When we claim an MPP payment, then crash before persisting all the
relevant `ChannelMonitor`s, we rely on the payment data being
available in the `ChannelManager` on restart to re-claim any parts
that haven't yet been claimed. This is fine as long as the
`ChannelManager` was persisted before the `PaymentClaimable` event
was processed, which is generally the case in our
`lightning-background-processor`, but may not be in other cases or
in a somewhat rare race.

In order to fix this, we need to track where all the MPP parts of
a payment are in the `ChannelMonitor`, allowing us to re-claim any
missing pieces without reference to any `ChannelManager` data.

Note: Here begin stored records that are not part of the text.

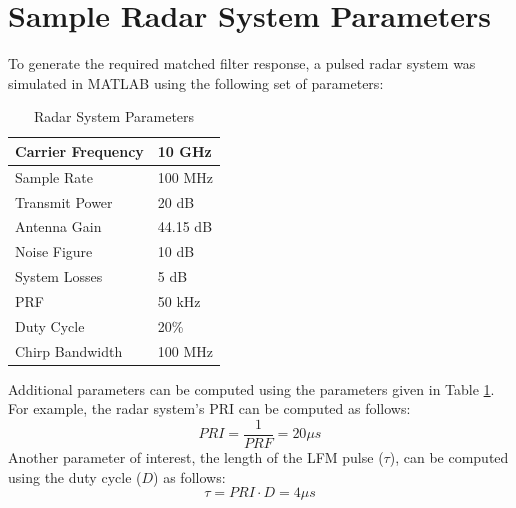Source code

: \documentclass[conference]{IEEEtran}
\begin{document}
\section{Sample Radar System Parameters}
To generate the required matched filter response, a pulsed radar system was simulated in MATLAB using the following set of parameters: 
\begin{table}[H]
\caption{Radar System Parameters}
\label{Parameter Table}
\begin{tabularx}{0.5\textwidth}{| X | X |}
\hline
Carrier Frequency & 10 GHz \\
\hline
Sample Rate & 100 MHz \\
\hline
Transmit Power & 20 dB \\
\hline
Antenna Gain & 44.15 dB \\
\hline
Noise Figure & 10 dB \\
\hline 
System Losses & 5 dB \\
\hline
PRF & 50 kHz \\
\hline
Duty Cycle & 20\% \\
\hline
Chirp Bandwidth & 100 MHz \\
\hline
\end{tabularx}
\end{table}
\noindent
Additional parameters can be computed using the parameters given in Table \ref{Parameter Table}. For example, the radar system's PRI can be computed as follows:
\begin{equation}
PRI = \frac{1}{PRF} = 20 {\mu}s
\label{PRI Equation}
\end{equation}
Another parameter of interest, the length of the LFM pulse ($\tau$), can be computed using the duty cycle ($D$) as follows:
\begin{equation}
\tau = PRI \cdot D = 4 {\mu}s
\label{tau equation}
\end{equation}
\end{document}
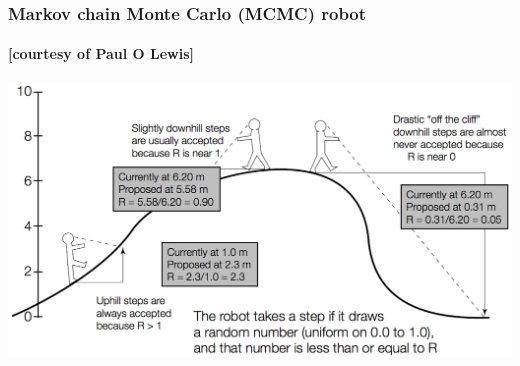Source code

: \begin{frame}
\frametitle{Markov chain Monte Carlo (MCMC) robot}
\framesubtitle{[courtesy of Paul O Lewis]}

\includegraphics[width=\textwidth]{../images/mcmcRobot2}

\end{frame}

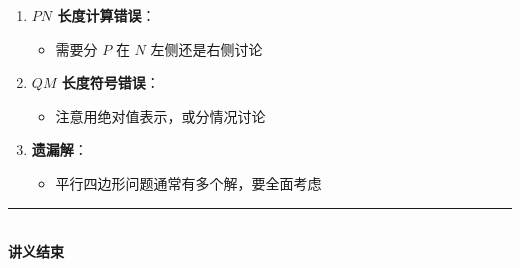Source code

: \documentclass[UTF8]{ctexart}
\newenvironment{redenv}{\color{red}}{}
\begin{document}
\begin{redenv}
\begin{enumerate}[label=\arabic*.]
    \item \textbf{$PN$ 长度计算错误}：
    \begin{itemize}
        \item 需要分 $P$ 在 $N$ 左侧还是右侧讨论
    \end{itemize}
    
    \item \textbf{$QM$ 长度符号错误}：
    \begin{itemize}
        \item 注意用绝对值表示，或分情况讨论
    \end{itemize}
    
    \item \textbf{遗漏解}：
    \begin{itemize}
        \item 平行四边形问题通常有多个解，要全面考虑
    \end{itemize}
\end{enumerate}
\end{redenv}

\vspace{2em}
\begin{center}
\rule{0.6\textwidth}{0.5pt}\\[0.5em]
{\large\bfseries 讲义结束}
\end{center}
\end{document}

Further, in order to properly generate a `PaymentClaimed` event
against the re-started claim, we have to store various payment
metadata with the HTLC list as well.

Here we store the required MPP parts and metadata in
`ChannelMonitor`s and make them available to `ChannelManager` on
load.
---
 lightning/src/chain/channelmonitor.rs | 62 +++++++++++++++++++++------
 lightning/src/ln/channelmanager.rs    |  2 +-
 lightning/src/util/ser.rs             |  1 +
 3 files changed, 52 insertions(+), 13 deletions(-)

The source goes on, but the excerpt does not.